On Fri, 28 Jan 2005, Dale Johannesen wrote:
> On Jan 28, 2005, at 3:44 PM, Dale Johannesen wrote:
> >
> > That seems to solve the bootstrap problem and the original failure.
> > I'll run it through more testing.  Thanks.
>
> And now I get a bootstrap comparison failure <sigh>, I'll track it down.

Can you check if using TREE_OPERAND (t, 0) in both clauses fixes the
problem?

In GCC's tree type system, the operands of binary and comparison
operators are usually the same, so it shouldn't make any difference
if you use the TREE_TYPE of TREE_OPERAND (t,0) or TREE_OPERAND (t,1).
The possible exceptions to the rule are the shift and rotate operators
where it may be permissible for front-ends to use a different type
for the first and second operands, think (long long)x << (char)y.

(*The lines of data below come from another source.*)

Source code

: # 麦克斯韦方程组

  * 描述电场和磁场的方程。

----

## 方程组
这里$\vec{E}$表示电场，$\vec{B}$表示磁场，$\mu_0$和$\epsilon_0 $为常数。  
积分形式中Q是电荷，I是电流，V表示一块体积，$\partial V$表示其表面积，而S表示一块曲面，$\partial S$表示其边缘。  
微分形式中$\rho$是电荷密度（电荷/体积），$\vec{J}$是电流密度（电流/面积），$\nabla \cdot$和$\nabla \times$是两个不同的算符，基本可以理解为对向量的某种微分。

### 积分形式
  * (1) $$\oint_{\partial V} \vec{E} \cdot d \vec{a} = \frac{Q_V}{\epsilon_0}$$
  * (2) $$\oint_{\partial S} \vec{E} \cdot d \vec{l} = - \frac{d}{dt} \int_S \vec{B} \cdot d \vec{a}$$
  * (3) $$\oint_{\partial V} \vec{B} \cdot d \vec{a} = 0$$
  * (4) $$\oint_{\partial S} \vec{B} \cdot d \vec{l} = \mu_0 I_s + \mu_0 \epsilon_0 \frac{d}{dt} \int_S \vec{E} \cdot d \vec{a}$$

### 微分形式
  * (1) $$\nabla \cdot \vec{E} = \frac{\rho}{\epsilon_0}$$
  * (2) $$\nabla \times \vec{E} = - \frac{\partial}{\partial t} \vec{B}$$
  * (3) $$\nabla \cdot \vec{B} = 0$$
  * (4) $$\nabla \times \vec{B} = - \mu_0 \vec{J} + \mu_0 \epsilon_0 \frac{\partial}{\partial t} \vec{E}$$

This then complicates this patch for "(long long)1 << (char)(x != 0)"
and "(long long)(x != 0) << (char)1".


If all else fails, we might ultimately need both arg0_type and
arg1_type to be passed.  In which case, its probably easier to
pass just "t", rather than code=TREE_CODE (t), type=TREE_TYPE(t),
arg0_type=TREE_OPERAND(t,0) and arg1_type=TREE_OPERAND(t,1).